Recorded data:

□ □ □

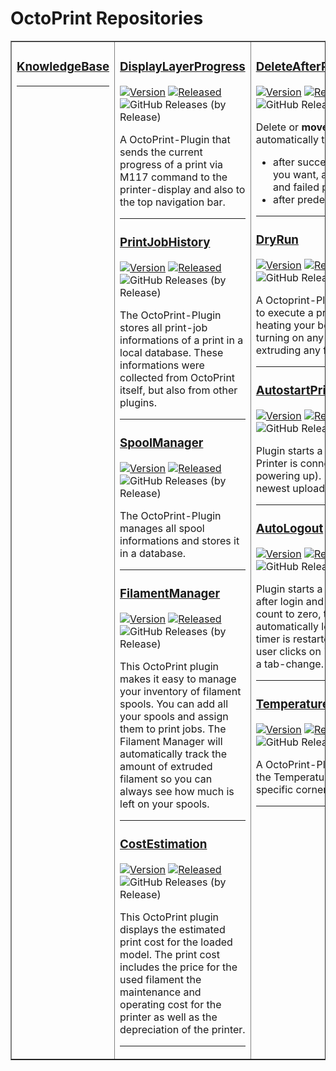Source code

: # OctoPrint Repositories
<table border="1" style="width:100%;"><tr><td valign="top" width="33%">

### [KnowledgeBase](https://github.com/OllisGit/OctoPrint-KnowledgeBase)
---

</td><td valign="top" width="34%">

### [DisplayLayerProgress](https://github.com/OllisGit/OctoPrint-DisplayLayerProgress)
[![Version](https://img.shields.io/badge/dynamic/json.svg?color=brightgreen&label=version&url=https://api.github.com/repos/OllisGit/OctoPrint-DisplayLayerProgress/releases&query=$[0].name)]()
[![Released](https://img.shields.io/badge/dynamic/json.svg?color=brightgreen&label=released&url=https://api.github.com/repos/OllisGit/OctoPrint-DisplayLayerProgress/releases&query=$[0].published_at)]()
![GitHub Releases (by Release)](https://img.shields.io/github/downloads/OllisGit/OctoPrint-DisplayLayerProgress/latest/total.svg)

A OctoPrint-Plugin that sends the current progress of a print via M117 command to the printer-display and also to the top navigation bar.

---

### [PrintJobHistory](https://github.com/OllisGit/OctoPrint-PrintJobHistory)
[![Version](https://img.shields.io/badge/dynamic/json.svg?color=brightgreen&label=version&url=https://api.github.com/repos/OllisGit/OctoPrint-PrintJobHistory/releases&query=$[0].name)]()
[![Released](https://img.shields.io/badge/dynamic/json.svg?color=brightgreen&label=released&url=https://api.github.com/repos/OllisGit/OctoPrint-PrintJobHistory/releases&query=$[0].published_at)]()
![GitHub Releases (by Release)](https://img.shields.io/github/downloads/OllisGit/OctoPrint-PrintJobHistory/latest/total.svg)

The OctoPrint-Plugin stores all print-job informations of a print in a local database.
These informations were collected from OctoPrint itself, but also from other plugins.

---

### [SpoolManager](https://github.com/OllisGit/OctoPrint-SpoolManager)
[![Version](https://img.shields.io/badge/dynamic/json.svg?color=brightgreen&label=version&url=https://api.github.com/repos/OllisGit/OctoPrint-SpoolManager/releases&query=$[0].name)]()
[![Released](https://img.shields.io/badge/dynamic/json.svg?color=brightgreen&label=released&url=https://api.github.com/repos/OllisGit/OctoPrint-SpoolManager/releases&query=$[0].published_at)]()
![GitHub Releases (by Release)](https://img.shields.io/github/downloads/OllisGit/OctoPrint-SpoolManager/latest/total.svg)

The OctoPrint-Plugin manages all spool informations and stores it in a database.

---

### [FilamentManager](https://github.com/OllisGit/OctoPrint-FilamentManager)
[![Version](https://img.shields.io/badge/dynamic/json.svg?color=brightgreen&label=version&url=https://api.github.com/repos/OllisGit/OctoPrint-FilamentManager/releases&query=$[0].name)]()
[![Released](https://img.shields.io/badge/dynamic/json.svg?color=brightgreen&label=released&url=https://api.github.com/repos/OllisGit/OctoPrint-FilamentManager/releases&query=$[0].published_at)]()
![GitHub Releases (by Release)](https://img.shields.io/github/downloads/OllisGit/OctoPrint-FilamentManager/latest/total.svg)

This OctoPrint plugin makes it easy to manage your inventory of filament spools. You can add all your spools and assign them to print jobs. The Filament Manager will automatically track the amount of extruded filament so you can always see how much is left on your spools.

---

### [CostEstimation](https://github.com/OllisGit/OctoPrint-CostEstimation)
[![Version](https://img.shields.io/badge/dynamic/json.svg?color=brightgreen&label=version&url=https://api.github.com/repos/OllisGit/OctoPrint-CostEstimation/releases&query=$[0].name)]()
[![Released](https://img.shields.io/badge/dynamic/json.svg?color=brightgreen&label=released&url=https://api.github.com/repos/OllisGit/OctoPrint-CostEstimation/releases&query=$[0].published_at)]()
![GitHub Releases (by Release)](https://img.shields.io/github/downloads/OllisGit/OctoPrint-CostEstimation/latest/total.svg)

This OctoPrint plugin displays the estimated print cost for the loaded model. The print cost includes the price for the used filament the maintenance and operating cost for the printer as well as the depreciation of the printer.

---

</td><td valign="top" width="33%">

### [DeleteAfterPrint](https://github.com/OllisGit/OctoPrint-DeleteAfterPrint)
[![Version](https://img.shields.io/badge/dynamic/json.svg?color=brightgreen&label=version&url=https://api.github.com/repos/OllisGit/OctoPrint-DeleteAfterPrint/releases&query=$[0].name)]()
[![Released](https://img.shields.io/badge/dynamic/json.svg?color=brightgreen&label=released&url=https://api.github.com/repos/OllisGit/OctoPrint-DeleteAfterPrint/releases&query=$[0].published_at)]()
![GitHub Releases (by Release)](https://img.shields.io/github/downloads/OllisGit/OctoPrint-DeleteAfterPrint/latest/total.svg)

Delete or **move** (*since V1.5.0+*) automatically the Print-Model:
* after successful print or if you want, also on canceled and failed prints
* after predefined days

---

### [DryRun](https://github.com/OllisGit/OctoPrint-DryRun)
[![Version](https://img.shields.io/badge/dynamic/json.svg?color=brightgreen&label=version&url=https://api.github.com/repos/OllisGit/OctoPrint-DryRun/releases&query=$[0].name)]()
[![Released](https://img.shields.io/badge/dynamic/json.svg?color=brightgreen&label=released&url=https://api.github.com/repos/OllisGit/OctoPrint-DryRun/releases&query=$[0].published_at)]()
![GitHub Releases (by Release)](https://img.shields.io/github/downloads/OllisGit/OctoPrint-DryRun/latest/total.svg)

A Octoprint-Plugin that allows to execute a print without heating your bed or nozzle, turning on any fans, or extruding any filament.

---

### [AutostartPrint](https://github.com/OllisGit/Octoprint-AutostartPrint)
[![Version](https://img.shields.io/badge/dynamic/json.svg?color=brightgreen&label=version&url=https://api.github.com/repos/OllisGit/OctoPrint-AutostartPrint/releases&query=$[0].name)]()
[![Released](https://img.shields.io/badge/dynamic/json.svg?color=brightgreen&label=released&url=https://api.github.com/repos/OllisGit/OctoPrint-AutostartPrint/releases&query=$[0].published_at)]()
![GitHub Releases (by Release)](https://img.shields.io/github/downloads/OllisGit/OctoPrint-AutostartPrint/latest/total.svg)

Plugin starts a print job after the Printer is connected (e.g. after powering up). It selects the newest uploaded file for print.

---

### [AutoLogout](https://github.com/OllisGit/OctoPrint-AutoLogout)
[![Version](https://img.shields.io/badge/dynamic/json.svg?color=brightgreen&label=version&url=https://api.github.com/repos/OllisGit/OctoPrint-AutoLogout/releases&query=$[0].name)]()
[![Released](https://img.shields.io/badge/dynamic/json.svg?color=brightgreen&label=released&url=https://api.github.com/repos/OllisGit/OctoPrint-AutoLogout/releases&query=$[0].published_at)]()
![GitHub Releases (by Release)](https://img.shields.io/github/downloads/OllisGit/OctoPrint-AutoLogout/latest/total.svg)

Plugin starts a countdown timer after login and if the timer is count to zero, the user is automatically logged out.
The timer is restarted each time a user clicks on "something" like a tab-change.

---

### [TemperatureLegendMover](https://github.com/OllisGit/OctoPrint-TemperatureLegendMover)
[![Version](https://img.shields.io/badge/dynamic/json.svg?color=brightgreen&label=version&url=https://api.github.com/repos/OllisGit/OctoPrint-TemperatureLegendMover/releases&query=$[0].name)]()
[![Released](https://img.shields.io/badge/dynamic/json.svg?color=brightgreen&label=released&url=https://api.github.com/repos/OllisGit/OctoPrint-TemperatureLegendMover/releases&query=$[0].published_at)]()
![GitHub Releases (by Release)](https://img.shields.io/github/downloads/OllisGit/OctoPrint-TemperatureLegendMover/latest/total.svg)

A OctoPrint-Plugin that moves the Temperature-Legend into a specific corner

---
</td></tr></table>


<!--
**OllisGit/OllisGit** is a ✨ _special_ ✨ repository because its `README.md` (this file) appears on your GitHub profile.

Here are some ideas to get you started:

- 🔭 I’m currently working on ...
- 🌱 I’m currently learning ...
- 👯 I’m looking to collaborate on ...
- 🤔 I’m looking for help with ...
- 💬 Ask me about ...
- 📫 How to reach me: ...
- 😄 Pronouns: ...
- ⚡ Fun fact: ...
-->
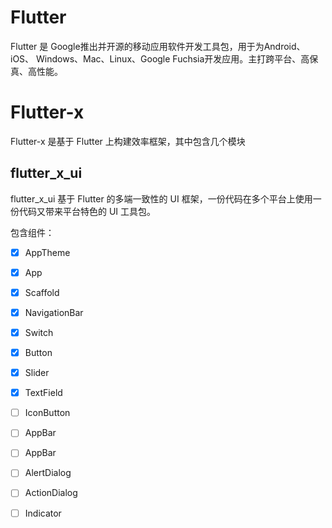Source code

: # Flutter
Flutter 是 Google推出并开源的移动应用软件开发工具包，用于为Android、iOS、 Windows、Mac、Linux、Google Fuchsia开发应用。主打跨平台、高保真、高性能。


# Flutter-x
Flutter-x 是基于 Flutter 上构建效率框架，其中包含几个模块

## flutter_x_ui
flutter_x_ui 基于 Flutter 的多端一致性的 UI 框架，一份代码在多个平台上使用一份代码又带来平台特色的 UI 工具包。

包含组件：

- [x] AppTheme
- [x] App
- [x] Scaffold
- [x] NavigationBar
- [x] Switch
- [x] Button
- [x] Slider
- [x] TextField
- [ ] IconButton
- [ ] AppBar
- [ ] AppBar
- [ ] AlertDialog
- [ ] ActionDialog
- [ ] Indicator










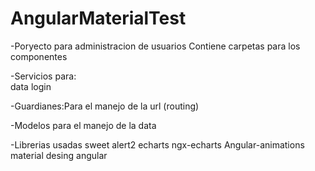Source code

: # AngularMaterialTest

-Poryecto para administracion de usuarios Contiene carpetas para los componentes

-Servicios para:	
	data
	login

-Guardianes:Para el manejo de la url (routing)

-Modelos para el manejo de la data

-Librerias usadas 
	sweet alert2
	echarts
	ngx-echarts
	Angular-animations
	material desing angular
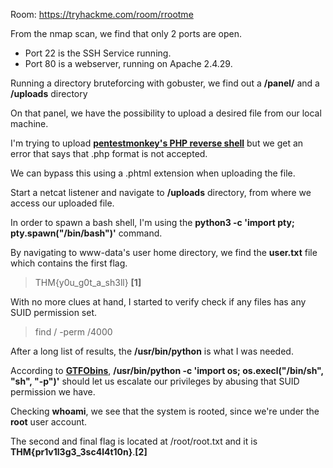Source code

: Room: https://tryhackme.com/room/rrootme

From the nmap scan, we find that only 2 ports are open.  

* Port 22 is the SSH Service running.
* Port 80 is a webserver, running on Apache 2.4.29.

Running a directory bruteforcing with gobuster, we find out a **/panel/** and a **/uploads** directory  

On that panel, we have the possibility to upload a desired file from our local machine.

I'm trying to upload [**pentestmonkey's PHP reverse shell**](https://github.com/pentestmonkey/php-reverse-shell) but we get an error that says that .php format is not accepted.  

We can bypass this using a .phtml extension when uploading the file.  

Start a netcat listener and navigate to **/uploads** directory, from where we access our uploaded file.

In order to spawn a bash shell, I'm using the **python3 -c 'import pty; pty.spawn("/bin/bash")'** command.

By navigating to www-data's user home directory, we find the **user.txt** file which contains the first flag. 

> THM{y0u_g0t_a_sh3ll} **[1]**

With no more clues at hand, I started to verify check if any files has any SUID permission set.  

> find / -perm /4000

After a long list of results, the **/usr/bin/python** is what I was needed.

According to [**GTFObins**](https://gtfobins.github.io/gtfobins/python/#suid), **/usr/bin/python -c 'import os; os.execl("/bin/sh", "sh", "-p")'** should let us escalate our privileges by abusing that SUID permission we have.  

Checking **whoami**, we see that the system is rooted, since we're under the **root** user account.  

The second and final flag is located at /root/root.txt and it is **THM{pr1v1l3g3_3sc4l4t10n}**.**[2]**
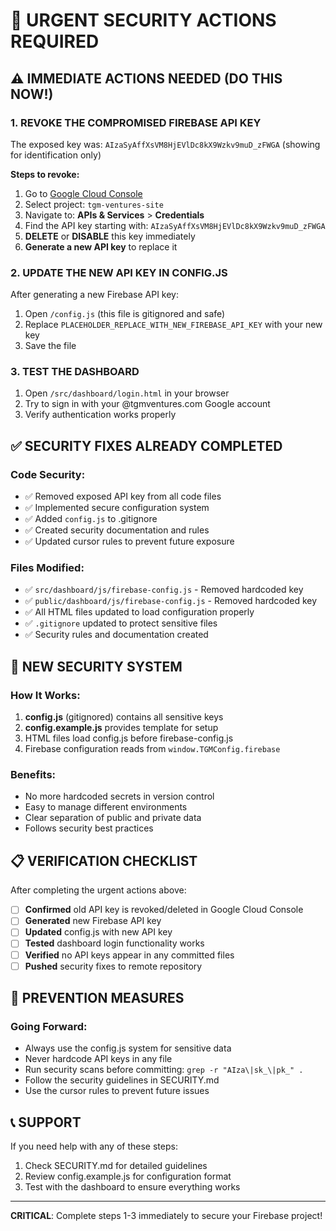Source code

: # 🚨 URGENT SECURITY ACTIONS REQUIRED

## ⚠️ IMMEDIATE ACTIONS NEEDED (DO THIS NOW!)

### 1. **REVOKE THE COMPROMISED FIREBASE API KEY**
The exposed key was: `AIzaSyAffXsVM8HjEVlDc8kX9Wzkv9muD_zFWGA` (showing for identification only)

**Steps to revoke:**
1. Go to [Google Cloud Console](https://console.cloud.google.com/)
2. Select project: `tgm-ventures-site`
3. Navigate to: **APIs & Services** > **Credentials**
4. Find the API key starting with: `AIzaSyAffXsVM8HjEVlDc8kX9Wzkv9muD_zFWGA`
5. **DELETE** or **DISABLE** this key immediately
6. **Generate a new API key** to replace it

### 2. **UPDATE THE NEW API KEY IN CONFIG.JS**
After generating a new Firebase API key:
1. Open `/config.js` (this file is gitignored and safe)
2. Replace `PLACEHOLDER_REPLACE_WITH_NEW_FIREBASE_API_KEY` with your new key
3. Save the file

### 3. **TEST THE DASHBOARD**
1. Open `/src/dashboard/login.html` in your browser
2. Try to sign in with your @tgmventures.com Google account
3. Verify authentication works properly

## ✅ SECURITY FIXES ALREADY COMPLETED

### **Code Security:**
- ✅ Removed exposed API key from all code files
- ✅ Implemented secure configuration system
- ✅ Added `config.js` to .gitignore
- ✅ Created security documentation and rules
- ✅ Updated cursor rules to prevent future exposure

### **Files Modified:**
- ✅ `src/dashboard/js/firebase-config.js` - Removed hardcoded key
- ✅ `public/dashboard/js/firebase-config.js` - Removed hardcoded key
- ✅ All HTML files updated to load configuration properly
- ✅ `.gitignore` updated to protect sensitive files
- ✅ Security rules and documentation created

## 🔐 NEW SECURITY SYSTEM

### **How It Works:**
1. **config.js** (gitignored) contains all sensitive keys
2. **config.example.js** provides template for setup
3. HTML files load config.js before firebase-config.js
4. Firebase configuration reads from `window.TGMConfig.firebase`

### **Benefits:**
- No more hardcoded secrets in version control
- Easy to manage different environments
- Clear separation of public and private data
- Follows security best practices

## 📋 VERIFICATION CHECKLIST

After completing the urgent actions above:

- [ ] **Confirmed** old API key is revoked/deleted in Google Cloud Console
- [ ] **Generated** new Firebase API key
- [ ] **Updated** config.js with new API key
- [ ] **Tested** dashboard login functionality works
- [ ] **Verified** no API keys appear in any committed files
- [ ] **Pushed** security fixes to remote repository

## 🚫 PREVENTION MEASURES

### **Going Forward:**
- Always use the config.js system for sensitive data
- Never hardcode API keys in any file
- Run security scans before committing: `grep -r "AIza\|sk_\|pk_" .`
- Follow the security guidelines in SECURITY.md
- Use the cursor rules to prevent future issues

## 📞 SUPPORT

If you need help with any of these steps:
1. Check SECURITY.md for detailed guidelines
2. Review config.example.js for configuration format
3. Test with the dashboard to ensure everything works

---

**CRITICAL**: Complete steps 1-3 immediately to secure your Firebase project!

□ □ □

Copy only these lines from the records above, exactly: the one with "-Librerias usadas", the one with "### 1. **REVOKE", and those between. Skip the pictures.

▶ [Exercise response]
-Librerias usadas 
	sweet alert2
	echarts
	ngx-echarts
	Angular-animations
	material desing angular
Source code

: Room: https://tryhackme.com/room/rrootme

From the nmap scan, we find that only 2 ports are open.  

* Port 22 is the SSH Service running.
* Port 80 is a webserver, running on Apache 2.4.29.

Running a directory bruteforcing with gobuster, we find out a **/panel/** and a **/uploads** directory  

On that panel, we have the possibility to upload a desired file from our local machine.

I'm trying to upload [**pentestmonkey's PHP reverse shell**](https://github.com/pentestmonkey/php-reverse-shell) but we get an error that says that .php format is not accepted.  

We can bypass this using a .phtml extension when uploading the file.  

Start a netcat listener and navigate to **/uploads** directory, from where we access our uploaded file.

In order to spawn a bash shell, I'm using the **python3 -c 'import pty; pty.spawn("/bin/bash")'** command.

By navigating to www-data's user home directory, we find the **user.txt** file which contains the first flag. 

> THM{y0u_g0t_a_sh3ll} **[1]**

With no more clues at hand, I started to verify check if any files has any SUID permission set.  

> find / -perm /4000

After a long list of results, the **/usr/bin/python** is what I was needed.

According to [**GTFObins**](https://gtfobins.github.io/gtfobins/python/#suid), **/usr/bin/python -c 'import os; os.execl("/bin/sh", "sh", "-p")'** should let us escalate our privileges by abusing that SUID permission we have.  

Checking **whoami**, we see that the system is rooted, since we're under the **root** user account.  

The second and final flag is located at /root/root.txt and it is **THM{pr1v1l3g3_3sc4l4t10n}**.**[2]**
Source code

: # 🚨 URGENT SECURITY ACTIONS REQUIRED

## ⚠️ IMMEDIATE ACTIONS NEEDED (DO THIS NOW!)

### 1. **REVOKE THE COMPROMISED FIREBASE API KEY**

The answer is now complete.